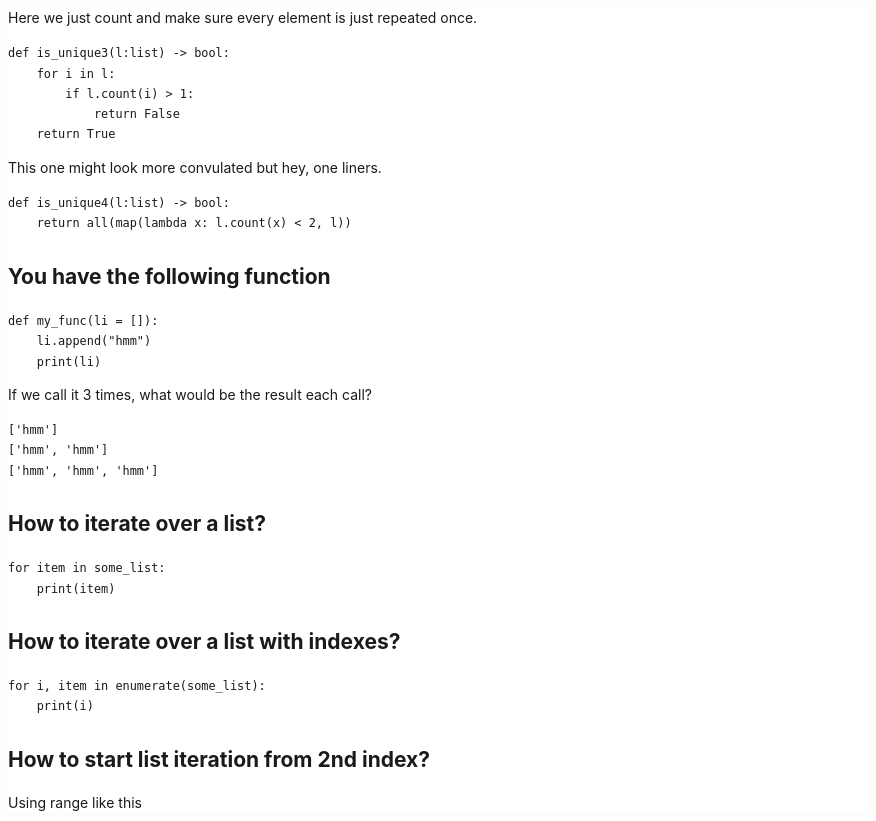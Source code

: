    
Here we just count and make sure every element is just repeated once.   
   
```
def is_unique3(l:list) -> bool:
    for i in l:
        if l.count(i) > 1:
            return False
    return True
```
   
   
This one might look more convulated but hey, one liners.   
   
```
def is_unique4(l:list) -> bool:
    return all(map(lambda x: l.count(x) < 2, l))
```
   
   
</details>   
   
## You have the following function   
   
```
def my_func(li = []):
    li.append("hmm")
    print(li)
```
   
   
If we call it 3 times, what would be the result each call?   
   
```
['hmm']
['hmm', 'hmm']
['hmm', 'hmm', 'hmm']
```
   
   
## How to iterate over a list?   
   
```
for item in some_list:
    print(item)
```
   
   
## How to iterate over a list with indexes?   
   
```
for i, item in enumerate(some_list):
    print(i)
```
   
   
## How to start list iteration from 2nd index?   
   
Using range like this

■ ■ ■ ■ ■ ■ ■

- _Exercise directions_
Select every line in the material above where the string "return" occurs, and copy it.

- _Output for this task_
            return False
    return True
    return all(map(lambda x: l.count(x) < 2, l))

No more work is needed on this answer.